La monarquía es una institución fundacional de la humanidad que se ha creído emparentada con el poder divino, por lo que los reyes son aceptados como algo en lo que amanecimos y no admite discusión, como las fases de la luna. En la práctica, el soberano es fruto de un acuerdo entre los humanos -pacto en cuyo logro se incluye la violencia y otras malas artes- para crear una autoridad que ordene el bien público.
 En España llevamos dos siglos gobernados por la casa de Austria y tres siglos bajo el dominio de los Borbones, en un régimen nada glorioso e incluso nefasto, pero llevadero. Ahora, los escándalos del rey emérito Juan Carlos I, abren el debate sobre la justificación de las monarquías, empezando por esas dos discutibles prerrogativas, que son el mecanismo de sucesión hereditario y la inviolabilidad e irresponsabilidad del monarca.
 Juan Carlos es un Borbón campechano, mujeriego, irreflexivo y con una torpeza que le ha llevado a romperse todos los huesos y a amasar una fortuna  infortunada, con golpes de suerte para España (lograr por su amistad con el saudí el contrato del AVE a La Meca) y al mismo tiempo de delito, al embolsarse una  gran comisión por ello.
 La insensatez del emérito ha puesto en bandeja las miserias reales a quienes tratan de minimizar las suyas o desviar la atención de problemas más actuales y graves.
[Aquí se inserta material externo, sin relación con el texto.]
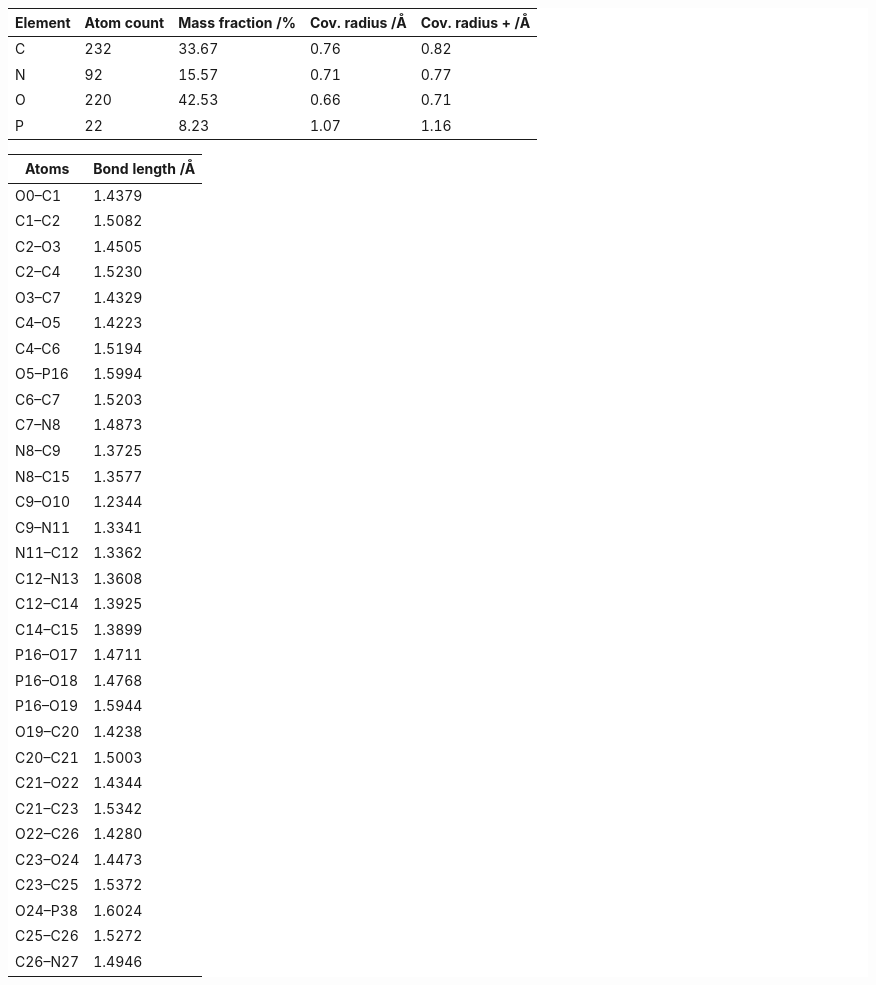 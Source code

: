 | Element   |   Atom count |   Mass fraction /% |   Cov. radius /Å |   Cov. radius + /Å |
|-----------|--------------|--------------------|------------------|--------------------|
| C         |          232 |              33.67 |             0.76 |               0.82 |
| N         |           92 |              15.57 |             0.71 |               0.77 |
| O         |          220 |              42.53 |             0.66 |               0.71 |
| P         |           22 |               8.23 |             1.07 |               1.16 |

| Atoms     |   Bond length /Å |
|-----------|------------------|
| O0–C1     |           1.4379 |
| C1–C2     |           1.5082 |
| C2–O3     |           1.4505 |
| C2–C4     |           1.5230 |
| O3–C7     |           1.4329 |
| C4–O5     |           1.4223 |
| C4–C6     |           1.5194 |
| O5–P16    |           1.5994 |
| C6–C7     |           1.5203 |
| C7–N8     |           1.4873 |
| N8–C9     |           1.3725 |
| N8–C15    |           1.3577 |
| C9–O10    |           1.2344 |
| C9–N11    |           1.3341 |
| N11–C12   |           1.3362 |
| C12–N13   |           1.3608 |
| C12–C14   |           1.3925 |
| C14–C15   |           1.3899 |
| P16–O17   |           1.4711 |
| P16–O18   |           1.4768 |
| P16–O19   |           1.5944 |
| O19–C20   |           1.4238 |
| C20–C21   |           1.5003 |
| C21–O22   |           1.4344 |
| C21–C23   |           1.5342 |
| O22–C26   |           1.4280 |
| C23–O24   |           1.4473 |
| C23–C25   |           1.5372 |
| O24–P38   |           1.6024 |
| C25–C26   |           1.5272 |
| C26–N27   |           1.4946 |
Yo creo que la justa condena del Emérito no afecta ni a la institución ni al Rey actual.
 Quienes tratan de sacar renta censurando a la monarquía suelen tener sobra de emotividad y falta de rigor como es el caso del ministro de Consumo. «La monarquía es una institución intrínsecamente corrupta». Pues no, porque la democracia parlamentaria existe tanto en modo de monarquía como de república. La monarquía no es absolutismo, como por ejemplo en Reino Unido, Japón, Dinamarca, Holanda, Suecia, Noruega, etc. y hay dictaduras encabezadas por presidentes como AMLO, Chávez o Maduro.
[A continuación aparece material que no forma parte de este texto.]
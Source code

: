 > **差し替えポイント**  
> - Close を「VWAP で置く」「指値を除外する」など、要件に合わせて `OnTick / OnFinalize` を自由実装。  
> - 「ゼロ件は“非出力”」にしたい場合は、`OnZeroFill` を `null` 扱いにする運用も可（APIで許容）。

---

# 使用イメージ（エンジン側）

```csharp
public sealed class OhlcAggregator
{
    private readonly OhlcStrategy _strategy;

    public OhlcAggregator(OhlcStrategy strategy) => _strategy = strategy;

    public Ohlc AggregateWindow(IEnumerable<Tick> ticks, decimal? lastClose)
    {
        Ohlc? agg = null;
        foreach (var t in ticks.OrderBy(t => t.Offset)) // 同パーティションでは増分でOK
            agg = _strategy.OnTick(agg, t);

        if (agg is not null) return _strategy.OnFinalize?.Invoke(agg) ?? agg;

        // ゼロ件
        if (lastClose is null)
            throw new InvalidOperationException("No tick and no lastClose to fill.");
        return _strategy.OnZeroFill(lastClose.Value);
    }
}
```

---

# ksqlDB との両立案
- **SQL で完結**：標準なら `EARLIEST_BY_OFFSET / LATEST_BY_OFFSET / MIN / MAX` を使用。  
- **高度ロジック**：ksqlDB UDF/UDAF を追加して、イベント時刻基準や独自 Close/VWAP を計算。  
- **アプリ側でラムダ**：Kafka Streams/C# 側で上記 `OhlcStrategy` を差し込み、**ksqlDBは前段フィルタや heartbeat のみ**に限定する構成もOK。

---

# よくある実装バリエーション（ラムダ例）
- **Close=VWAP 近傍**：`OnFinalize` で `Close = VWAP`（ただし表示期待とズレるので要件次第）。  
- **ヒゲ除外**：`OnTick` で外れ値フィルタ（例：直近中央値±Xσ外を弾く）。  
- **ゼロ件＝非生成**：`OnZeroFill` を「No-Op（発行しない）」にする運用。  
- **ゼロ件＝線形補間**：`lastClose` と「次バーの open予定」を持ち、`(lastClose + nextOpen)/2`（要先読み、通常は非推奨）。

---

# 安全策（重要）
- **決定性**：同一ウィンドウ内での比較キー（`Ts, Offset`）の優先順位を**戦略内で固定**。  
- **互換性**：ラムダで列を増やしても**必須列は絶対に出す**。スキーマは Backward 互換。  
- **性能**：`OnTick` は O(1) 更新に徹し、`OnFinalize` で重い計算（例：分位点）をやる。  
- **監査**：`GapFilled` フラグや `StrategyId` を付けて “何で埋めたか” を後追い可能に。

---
 También insisten en que Juan Carlos reinó sin más razón que la elección de Franco, pero en el referéndum de 1976 sobre el Proyecto de Ley para la Reforma Política el pueblo aceptó la monarquía (bien es verdad que sin otra opción). En 1978 fue ampliamente aceptada en el referéndum de la Constitución. Y el 11 de junio de 2014, el 85,4% de nuestros representantes votaron a favor de la Coronación de Felipe.
 Hay críticos que rechazan el mecanismo sucesorio por la falta de mérito del príncipe para heredar el trono, lo que sería correcto si no lo hicieran desde la misma falta. Miren la inconsecuencia de quién más chilla contra el rey, que ha puesto de ministra a su amante esposa.
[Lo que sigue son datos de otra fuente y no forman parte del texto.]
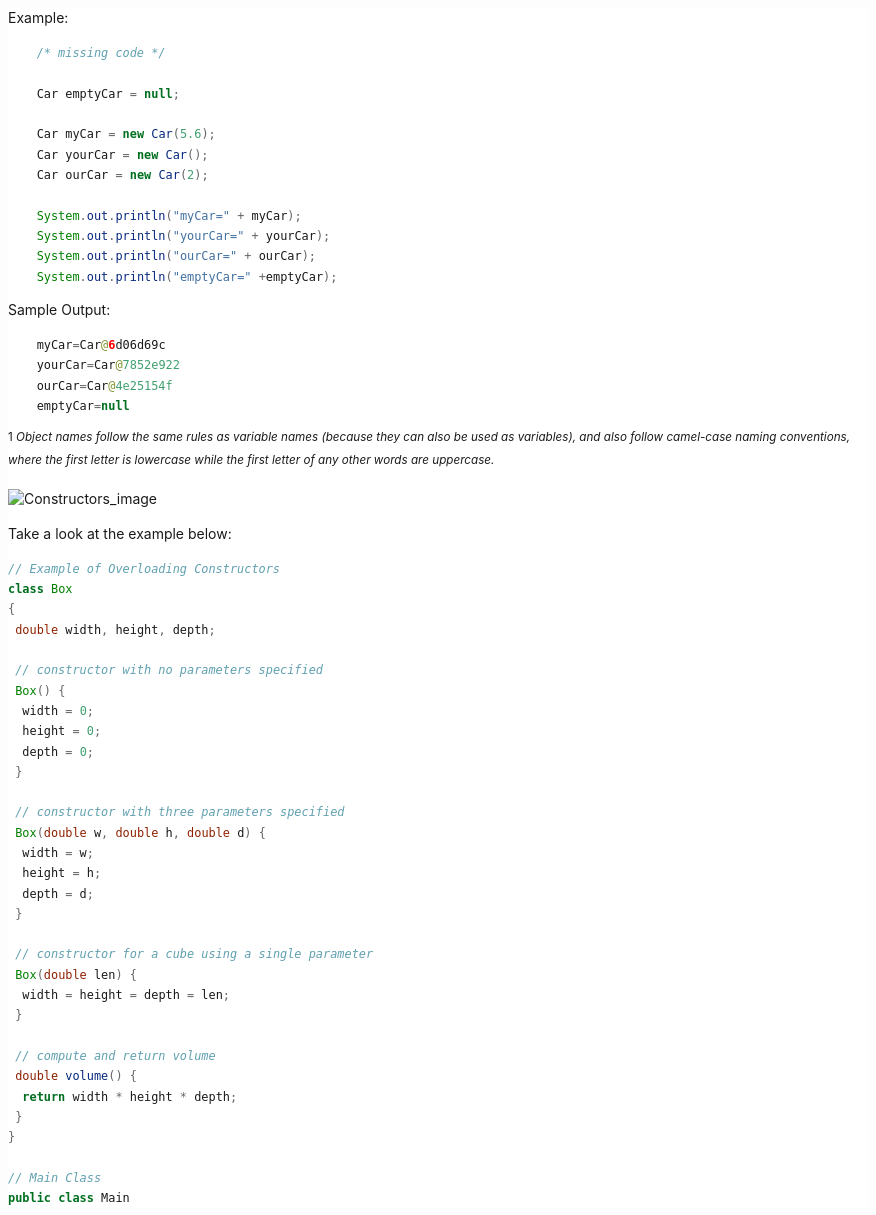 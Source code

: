 Example:
```java
    /* missing code */
    
    Car emptyCar = null;
    
    Car myCar = new Car(5.6);
    Car yourCar = new Car();
    Car ourCar = new Car(2);
    
    System.out.println("myCar=" + myCar);
    System.out.println("yourCar=" + yourCar);
    System.out.println("ourCar=" + ourCar);
    System.out.println("emptyCar=" +emptyCar);
```
Sample Output:
```java
    myCar=Car@6d06d69c
    yourCar=Car@7852e922
    ourCar=Car@4e25154f
    emptyCar=null
``` 


<sup>1 *Object names follow the same rules as variable names (because they can also be used as variables), and also follow camel-case naming conventions, where the first letter is lowercase while the first letter of any other words are uppercase.* </sup>



![Constructors_image](https://user-images.githubusercontent.com/12989939/195926575-c2a49adc-afdb-4ef0-91e1-c5d93fb54539.PNG)

Take a look at the example below:

```java
// Example of Overloading Constructors 
class Box
{
 double width, height, depth;

 // constructor with no parameters specified
 Box() {
  width = 0;
  height = 0;
  depth = 0;
 }
 
 // constructor with three parameters specified
 Box(double w, double h, double d) {
  width = w;
  height = h;
  depth = d;
 }

 // constructor for a cube using a single parameter
 Box(double len) {
  width = height = depth = len;
 }

 // compute and return volume
 double volume() {
  return width * height * depth;
 }
}

// Main Class 
public class Main
```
 Aprovechando el escándalo del Emérito, mientras España se hunde moral, social y económicamente, se intenta presentar como problema la monarquía. El discurso de Felipe VI es el único sensato, y precisamente por eso es rechazado por el separatismo y el extremismo. El Rey cumple su papel con decencia en una España que es la que realmente está en quiebra.